[Buildroot] [PATCH 5/6] core: check host executables have appropriate RPATH

Mon Nov 16 23:54:57 UTC 2015

Arnout, All,

On 2015-11-15 22:49 +0100, Arnout Vandecappelle spake thusly:
>  Some comments on this one (as could be expected :-P )

Eh! ;-)

> On 13-11-15 22:48, Yann E. MORIN wrote:
[--SNIP--]
> > As for libraries, it is unclear whether they should or should not have
> > an RPATH pointing to our host directory. as for programs, it is only
> > important they have such an RPATH if they have a dependency on another
> > host lbrary we build. But even though, in practice this is not an issue,
> > because the program that loads such a libray does have an RPATH (it did
> > find that library!), so the RPATH from the program is also used to
> > search for second-level (and third-level...) dependencies, as well as
> > for libraries loaded via dlopen().
> 
>  This paragraph isn't clear enough. How about:
> 
> For libraries, they only need an RPATH if they depend on another library
> that is not installed in the standard library path. However, any system
> library will already be in the standard library path, and any library we
> install ourselves is in $(HOST_DIR)/usr/lib so already in RPATH.

Further upgrade:

   s/already in RPATH/already in the RPATH of the executable/

>  Also, I think it would be good to repeat this explanation in the script itself.

ACK

> > We add a new support script that checks that all ELF executables have
> > a proper DT_RPATH (or DT_RUNPATH) tag when they link to our host
> > libraries, and reports those file that are missing an RPATH. If a file
> > missing an RPATH is an executable, the script aborts; if only libraries
> > are are missing an RPATH, the script does not abort.
> > 
> > [0] Except if it were to dlopen() it, of course, but the only program
> > I'm aware of that does that is openssl, and it has a correct RPATH tag.
> 
>  cmake and debugfs link with dlopen() as well, so possibly they will dlopen

'debugfs'? We have no such package...

> libraries. Therefore, I'd check for dlopen as well.
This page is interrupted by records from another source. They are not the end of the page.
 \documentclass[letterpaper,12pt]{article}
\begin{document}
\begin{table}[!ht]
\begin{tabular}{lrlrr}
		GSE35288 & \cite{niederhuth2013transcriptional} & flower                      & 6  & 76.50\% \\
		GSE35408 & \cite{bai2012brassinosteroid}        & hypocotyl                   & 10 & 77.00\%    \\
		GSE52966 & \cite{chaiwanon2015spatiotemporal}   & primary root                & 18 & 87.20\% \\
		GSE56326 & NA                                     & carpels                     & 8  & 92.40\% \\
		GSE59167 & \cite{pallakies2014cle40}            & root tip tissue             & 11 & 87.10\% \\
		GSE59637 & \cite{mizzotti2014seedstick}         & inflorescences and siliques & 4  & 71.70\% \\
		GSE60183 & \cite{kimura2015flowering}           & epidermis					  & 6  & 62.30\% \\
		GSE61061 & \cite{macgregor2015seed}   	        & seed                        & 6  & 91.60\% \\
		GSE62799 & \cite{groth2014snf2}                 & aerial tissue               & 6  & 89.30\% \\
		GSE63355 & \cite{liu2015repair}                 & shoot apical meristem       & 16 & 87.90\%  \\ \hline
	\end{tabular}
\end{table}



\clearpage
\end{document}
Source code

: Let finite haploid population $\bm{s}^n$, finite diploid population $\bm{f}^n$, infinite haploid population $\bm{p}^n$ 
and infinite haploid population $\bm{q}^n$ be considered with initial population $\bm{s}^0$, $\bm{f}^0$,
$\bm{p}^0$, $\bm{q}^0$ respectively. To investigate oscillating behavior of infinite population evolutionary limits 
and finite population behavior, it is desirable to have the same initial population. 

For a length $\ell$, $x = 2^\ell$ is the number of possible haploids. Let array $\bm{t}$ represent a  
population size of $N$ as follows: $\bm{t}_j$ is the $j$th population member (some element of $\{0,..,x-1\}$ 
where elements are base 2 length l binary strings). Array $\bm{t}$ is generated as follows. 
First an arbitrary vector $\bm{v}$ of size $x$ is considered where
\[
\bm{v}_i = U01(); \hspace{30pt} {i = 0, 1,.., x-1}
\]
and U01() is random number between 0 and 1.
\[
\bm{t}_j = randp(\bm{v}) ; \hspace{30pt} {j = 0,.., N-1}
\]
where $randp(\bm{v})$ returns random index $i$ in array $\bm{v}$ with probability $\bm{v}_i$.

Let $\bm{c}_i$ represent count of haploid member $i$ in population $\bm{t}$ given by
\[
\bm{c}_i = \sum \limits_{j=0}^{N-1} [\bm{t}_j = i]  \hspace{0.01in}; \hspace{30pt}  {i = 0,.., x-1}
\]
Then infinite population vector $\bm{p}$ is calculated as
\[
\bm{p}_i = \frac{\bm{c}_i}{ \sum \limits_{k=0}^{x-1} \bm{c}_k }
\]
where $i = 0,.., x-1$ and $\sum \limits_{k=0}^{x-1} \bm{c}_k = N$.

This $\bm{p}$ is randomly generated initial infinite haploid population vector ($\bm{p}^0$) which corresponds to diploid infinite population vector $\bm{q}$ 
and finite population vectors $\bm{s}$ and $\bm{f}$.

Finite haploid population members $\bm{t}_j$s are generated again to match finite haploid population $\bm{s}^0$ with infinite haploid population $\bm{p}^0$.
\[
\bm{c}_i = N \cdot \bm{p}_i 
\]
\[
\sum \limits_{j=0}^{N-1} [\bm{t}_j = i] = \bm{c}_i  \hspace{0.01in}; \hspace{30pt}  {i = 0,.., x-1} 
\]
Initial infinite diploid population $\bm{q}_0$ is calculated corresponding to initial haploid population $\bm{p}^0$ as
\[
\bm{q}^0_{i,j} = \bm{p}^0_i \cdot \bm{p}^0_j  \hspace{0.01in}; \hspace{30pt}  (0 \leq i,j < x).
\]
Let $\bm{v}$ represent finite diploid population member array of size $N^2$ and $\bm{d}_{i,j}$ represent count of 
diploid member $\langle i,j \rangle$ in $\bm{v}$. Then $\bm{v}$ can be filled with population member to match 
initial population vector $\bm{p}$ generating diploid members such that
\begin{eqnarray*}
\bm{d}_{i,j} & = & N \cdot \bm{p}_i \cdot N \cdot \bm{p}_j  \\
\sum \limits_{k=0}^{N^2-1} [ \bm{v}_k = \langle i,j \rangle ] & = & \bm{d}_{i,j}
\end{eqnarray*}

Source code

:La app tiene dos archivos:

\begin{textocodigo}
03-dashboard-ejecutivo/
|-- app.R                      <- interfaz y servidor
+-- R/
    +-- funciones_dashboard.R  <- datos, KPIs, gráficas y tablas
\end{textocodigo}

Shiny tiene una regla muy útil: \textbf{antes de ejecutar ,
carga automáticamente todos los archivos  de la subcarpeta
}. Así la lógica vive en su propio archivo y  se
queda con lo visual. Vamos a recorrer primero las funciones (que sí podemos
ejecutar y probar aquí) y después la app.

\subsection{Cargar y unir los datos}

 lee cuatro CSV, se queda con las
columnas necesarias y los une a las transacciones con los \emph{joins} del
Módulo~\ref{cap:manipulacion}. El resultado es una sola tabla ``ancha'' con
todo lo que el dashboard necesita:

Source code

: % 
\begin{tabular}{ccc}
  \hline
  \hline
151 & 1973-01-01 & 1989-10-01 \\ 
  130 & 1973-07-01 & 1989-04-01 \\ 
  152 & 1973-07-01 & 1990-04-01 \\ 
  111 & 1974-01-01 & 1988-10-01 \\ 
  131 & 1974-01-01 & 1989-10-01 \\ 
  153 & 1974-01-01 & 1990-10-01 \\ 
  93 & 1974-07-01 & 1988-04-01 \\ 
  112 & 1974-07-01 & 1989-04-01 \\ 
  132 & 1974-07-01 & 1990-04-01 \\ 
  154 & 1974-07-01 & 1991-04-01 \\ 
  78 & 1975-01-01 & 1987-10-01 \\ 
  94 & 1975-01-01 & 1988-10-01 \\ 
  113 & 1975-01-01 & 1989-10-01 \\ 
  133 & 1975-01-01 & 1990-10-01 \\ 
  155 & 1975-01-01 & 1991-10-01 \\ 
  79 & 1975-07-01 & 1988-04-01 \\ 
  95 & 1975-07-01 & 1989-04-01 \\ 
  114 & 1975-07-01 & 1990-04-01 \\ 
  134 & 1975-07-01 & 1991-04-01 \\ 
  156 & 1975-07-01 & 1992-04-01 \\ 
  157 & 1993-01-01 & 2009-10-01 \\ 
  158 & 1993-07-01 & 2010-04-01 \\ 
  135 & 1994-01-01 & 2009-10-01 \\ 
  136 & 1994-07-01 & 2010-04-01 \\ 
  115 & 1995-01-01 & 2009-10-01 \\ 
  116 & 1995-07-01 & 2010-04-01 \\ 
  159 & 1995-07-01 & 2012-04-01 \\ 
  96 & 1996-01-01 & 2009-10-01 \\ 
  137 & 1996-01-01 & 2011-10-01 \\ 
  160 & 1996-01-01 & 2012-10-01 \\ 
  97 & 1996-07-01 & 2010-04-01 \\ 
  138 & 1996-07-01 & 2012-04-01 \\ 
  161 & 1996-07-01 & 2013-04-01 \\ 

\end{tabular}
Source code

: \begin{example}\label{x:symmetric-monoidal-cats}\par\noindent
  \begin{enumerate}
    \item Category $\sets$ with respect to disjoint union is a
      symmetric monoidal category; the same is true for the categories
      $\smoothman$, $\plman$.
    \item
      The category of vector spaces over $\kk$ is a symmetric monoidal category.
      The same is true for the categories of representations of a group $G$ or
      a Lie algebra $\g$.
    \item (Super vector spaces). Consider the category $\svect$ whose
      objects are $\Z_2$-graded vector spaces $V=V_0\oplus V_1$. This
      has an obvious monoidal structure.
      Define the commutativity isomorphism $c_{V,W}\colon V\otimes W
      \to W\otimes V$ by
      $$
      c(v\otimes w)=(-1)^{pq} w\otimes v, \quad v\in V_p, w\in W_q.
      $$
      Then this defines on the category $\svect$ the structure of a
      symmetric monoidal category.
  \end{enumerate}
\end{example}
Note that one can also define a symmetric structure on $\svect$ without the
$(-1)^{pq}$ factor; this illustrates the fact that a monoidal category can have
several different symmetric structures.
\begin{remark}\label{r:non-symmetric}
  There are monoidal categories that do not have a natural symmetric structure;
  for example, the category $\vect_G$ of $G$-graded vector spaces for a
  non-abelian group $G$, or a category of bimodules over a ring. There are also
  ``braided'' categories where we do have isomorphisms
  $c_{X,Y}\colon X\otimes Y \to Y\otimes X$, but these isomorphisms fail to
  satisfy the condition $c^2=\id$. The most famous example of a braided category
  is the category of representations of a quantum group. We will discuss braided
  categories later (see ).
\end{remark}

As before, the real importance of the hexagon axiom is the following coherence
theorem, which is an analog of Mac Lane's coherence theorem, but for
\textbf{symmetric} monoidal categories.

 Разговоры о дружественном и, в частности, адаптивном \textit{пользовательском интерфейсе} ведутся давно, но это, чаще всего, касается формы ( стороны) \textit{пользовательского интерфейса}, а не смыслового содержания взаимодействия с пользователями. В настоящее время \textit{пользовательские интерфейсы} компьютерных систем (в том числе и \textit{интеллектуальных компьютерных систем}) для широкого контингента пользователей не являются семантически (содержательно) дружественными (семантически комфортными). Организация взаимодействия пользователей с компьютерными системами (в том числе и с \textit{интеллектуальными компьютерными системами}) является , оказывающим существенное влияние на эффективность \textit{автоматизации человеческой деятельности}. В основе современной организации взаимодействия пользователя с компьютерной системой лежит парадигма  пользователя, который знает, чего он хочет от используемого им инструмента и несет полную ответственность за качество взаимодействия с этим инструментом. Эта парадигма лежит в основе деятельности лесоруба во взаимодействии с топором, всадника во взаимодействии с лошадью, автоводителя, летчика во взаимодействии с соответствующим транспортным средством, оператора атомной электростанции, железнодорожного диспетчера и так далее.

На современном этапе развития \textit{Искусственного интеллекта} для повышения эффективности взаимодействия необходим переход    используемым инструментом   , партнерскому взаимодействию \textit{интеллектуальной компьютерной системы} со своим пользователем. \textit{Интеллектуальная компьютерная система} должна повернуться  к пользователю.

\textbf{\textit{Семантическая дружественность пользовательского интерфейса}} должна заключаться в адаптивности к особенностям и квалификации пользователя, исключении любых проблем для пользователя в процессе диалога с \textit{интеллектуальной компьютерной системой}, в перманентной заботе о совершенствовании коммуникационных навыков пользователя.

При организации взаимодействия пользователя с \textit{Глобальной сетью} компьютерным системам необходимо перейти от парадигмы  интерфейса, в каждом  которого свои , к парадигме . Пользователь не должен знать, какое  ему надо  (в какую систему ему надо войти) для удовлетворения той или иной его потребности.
Hmm... I am not confident enough about that. What if it uses dlopen() on
a system library?

[--SNIP--]
> > +define check_host_rpath
> > +	$(if $(filter install-host,$(2)),\
> > +		$(if $(filter end,$(1)),support/scripts/check-host-rpath $(3) $(HOST_DIR)))
> > +endef
> > +GLOBAL_INSTRUMENTATION_HOOKS += check_host_rpath
> 
>  As usual, I prefer it to be part of the .stamp_host_installed commands directly
> instead of as a hook, because it is IMHO much more readable and simpler to
> understand. Not to mention that it is 6 lines shorter.

Except this is clearly instrumentation. We're not tweaking anything
here.

>  More importantly, though, there are also some packages that install stuff in
> host during target or staging install, e.g. cppcms.

Gah... Dirty... :-(

> Also, it is usually fairly
> clear where the executable comes from, and you should only really see this error
> while adding a package. So it seems to me that it would be sufficient to do this
> in the finailization step instead of after each host package install.

No, I really do want the build to break early, as soon as a package does
not have a proper RPATH, so we can catch it. Scanning the host/usr/bin
and host/usr/sbin directories takes roughly two seconds on my
not-so-fast-but-not-so-slow-either machine (core-i5).

> >  # User-supplied script
> >  ifneq ($(BR2_INSTRUMENTATION_SCRIPTS),)
> >  define step_user
> > diff --git a/support/scripts/check-host-rpath b/support/scripts/check-host-rpath
> > new file mode 100755
> > index 0000000..b140974
> > --- /dev/null
> > +++ b/support/scripts/check-host-rpath
> > @@ -0,0 +1,71 @@
> > +#!/usr/bin/env bash
> > +
> > +# This script scans $(HOST_DIR)/{bin,sbin} for all ELF files, and checks
> > +# they have an RPATH to $(HOT_DIR)/usr/lib if they need libraries from
> > +# there.
> > +
> > +# Override the user's locale so we are sure we can parse the output of
> > +# readelf(1) and file(1)
> > +export LC_ALL=C
> > +
> > +main() {
> 
>  Not sure if I like this approach of a main() function, but OK.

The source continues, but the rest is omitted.